Gather each line in the entries that includes the string "these".
● ● ● ●
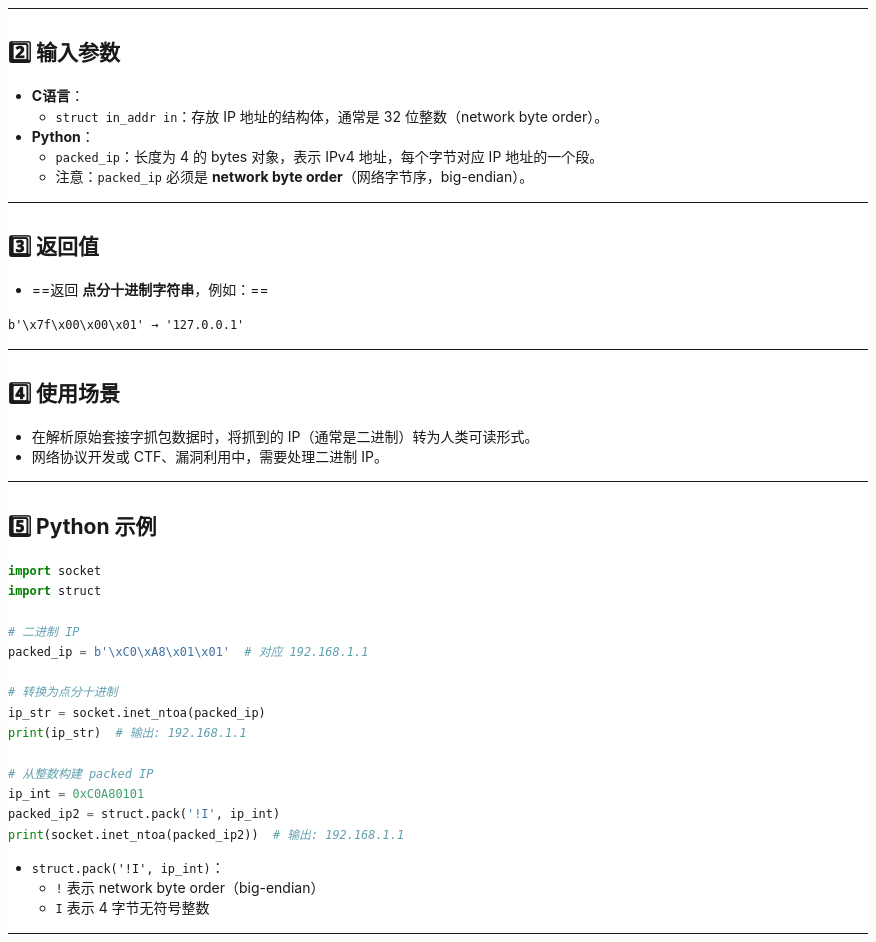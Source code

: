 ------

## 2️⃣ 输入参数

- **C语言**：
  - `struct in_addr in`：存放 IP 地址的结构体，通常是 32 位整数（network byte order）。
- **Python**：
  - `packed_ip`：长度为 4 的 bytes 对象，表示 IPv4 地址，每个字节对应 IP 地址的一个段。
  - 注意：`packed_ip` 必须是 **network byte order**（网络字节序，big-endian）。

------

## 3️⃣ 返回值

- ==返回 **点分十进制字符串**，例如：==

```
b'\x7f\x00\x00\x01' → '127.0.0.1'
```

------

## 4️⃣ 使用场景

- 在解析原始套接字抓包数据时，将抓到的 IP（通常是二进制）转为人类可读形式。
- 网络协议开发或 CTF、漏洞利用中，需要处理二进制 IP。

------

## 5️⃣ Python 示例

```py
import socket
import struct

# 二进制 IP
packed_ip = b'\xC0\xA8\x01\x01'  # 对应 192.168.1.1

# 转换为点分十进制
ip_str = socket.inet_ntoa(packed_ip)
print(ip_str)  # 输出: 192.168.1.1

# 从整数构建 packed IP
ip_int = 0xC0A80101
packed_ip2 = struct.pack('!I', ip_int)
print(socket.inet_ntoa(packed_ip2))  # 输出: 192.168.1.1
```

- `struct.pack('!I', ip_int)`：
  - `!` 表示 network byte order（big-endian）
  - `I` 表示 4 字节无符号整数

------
● ● ● ●
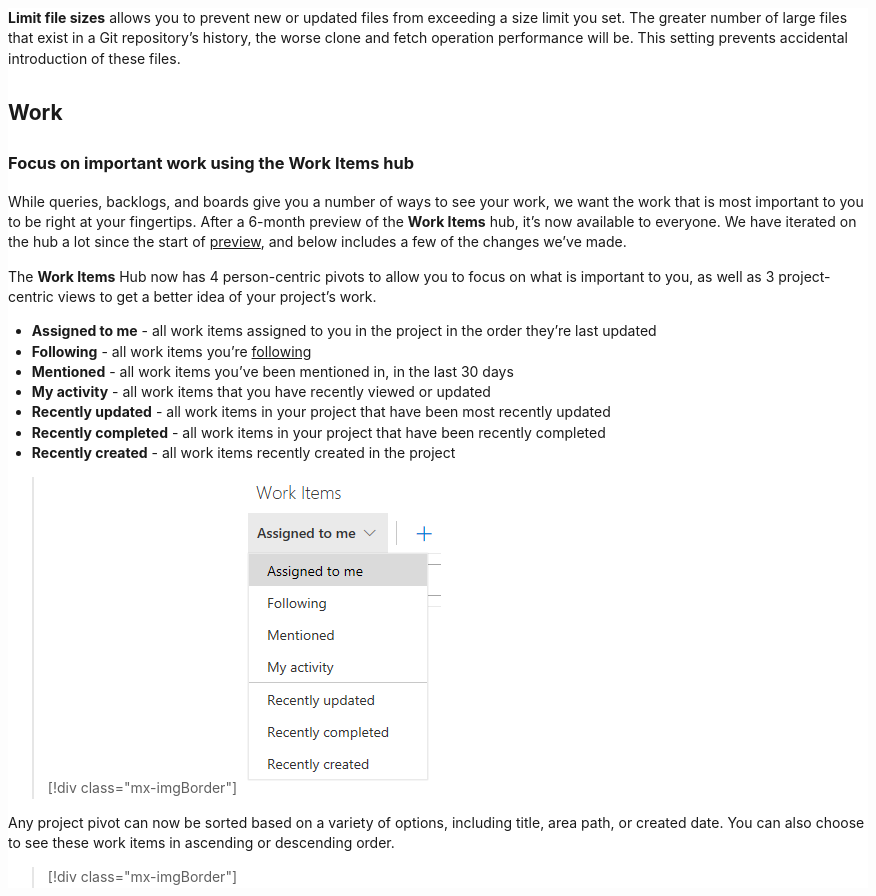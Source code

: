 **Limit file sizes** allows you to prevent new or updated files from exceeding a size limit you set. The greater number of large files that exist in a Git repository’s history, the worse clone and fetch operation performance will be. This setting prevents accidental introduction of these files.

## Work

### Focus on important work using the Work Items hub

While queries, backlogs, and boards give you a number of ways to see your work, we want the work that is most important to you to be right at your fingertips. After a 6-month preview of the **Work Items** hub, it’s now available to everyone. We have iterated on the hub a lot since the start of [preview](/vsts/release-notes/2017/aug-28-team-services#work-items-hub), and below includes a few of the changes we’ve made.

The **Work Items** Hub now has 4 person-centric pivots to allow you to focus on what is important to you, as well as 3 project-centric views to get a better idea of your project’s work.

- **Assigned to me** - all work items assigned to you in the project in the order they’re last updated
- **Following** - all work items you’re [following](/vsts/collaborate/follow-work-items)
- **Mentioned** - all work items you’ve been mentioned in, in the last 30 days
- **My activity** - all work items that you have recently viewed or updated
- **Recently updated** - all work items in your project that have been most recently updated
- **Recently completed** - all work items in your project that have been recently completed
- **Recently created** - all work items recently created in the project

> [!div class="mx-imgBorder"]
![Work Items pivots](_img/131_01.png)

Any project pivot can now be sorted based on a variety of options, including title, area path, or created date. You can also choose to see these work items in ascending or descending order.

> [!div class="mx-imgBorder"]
● ● ● ●
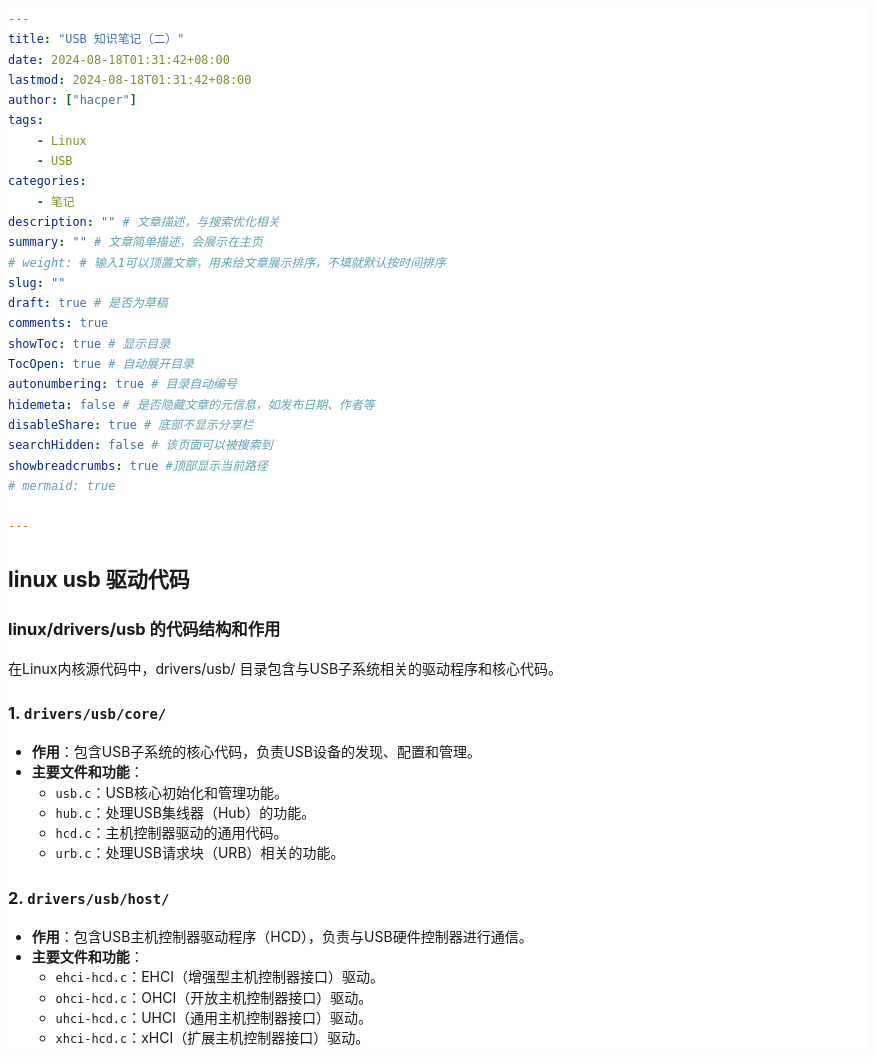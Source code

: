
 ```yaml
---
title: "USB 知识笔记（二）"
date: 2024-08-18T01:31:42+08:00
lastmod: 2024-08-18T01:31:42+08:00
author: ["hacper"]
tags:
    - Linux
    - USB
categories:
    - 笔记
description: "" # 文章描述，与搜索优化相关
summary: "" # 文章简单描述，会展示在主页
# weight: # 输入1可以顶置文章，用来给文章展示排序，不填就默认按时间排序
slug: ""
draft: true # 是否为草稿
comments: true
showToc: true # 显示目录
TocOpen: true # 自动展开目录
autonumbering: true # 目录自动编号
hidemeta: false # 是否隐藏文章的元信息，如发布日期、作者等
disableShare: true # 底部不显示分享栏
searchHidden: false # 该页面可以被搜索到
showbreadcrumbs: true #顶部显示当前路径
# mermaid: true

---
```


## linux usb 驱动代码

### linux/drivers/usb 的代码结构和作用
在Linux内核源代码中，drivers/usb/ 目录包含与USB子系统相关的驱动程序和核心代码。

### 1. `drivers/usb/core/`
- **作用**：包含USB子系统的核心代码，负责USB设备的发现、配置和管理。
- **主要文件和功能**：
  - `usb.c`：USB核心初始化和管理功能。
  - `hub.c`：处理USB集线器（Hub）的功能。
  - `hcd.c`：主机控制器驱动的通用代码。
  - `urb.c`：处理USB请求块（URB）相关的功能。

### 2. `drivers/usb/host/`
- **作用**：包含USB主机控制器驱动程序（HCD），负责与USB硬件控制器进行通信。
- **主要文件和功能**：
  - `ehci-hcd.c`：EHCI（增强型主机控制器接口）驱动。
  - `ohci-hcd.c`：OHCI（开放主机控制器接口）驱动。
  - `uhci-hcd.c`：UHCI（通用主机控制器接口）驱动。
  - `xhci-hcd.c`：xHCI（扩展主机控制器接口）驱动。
● ● ● ●
Reply to the task.
: **Limit file sizes** allows you to prevent new or updated files from exceeding a size limit you set. The greater number of large files that exist in a Git repository’s history, the worse clone and fetch operation performance will be. This setting prevents accidental introduction of these files.
Any project pivot can now be sorted based on a variety of options, including title, area path, or created date. You can also choose to see these work items in ascending or descending order.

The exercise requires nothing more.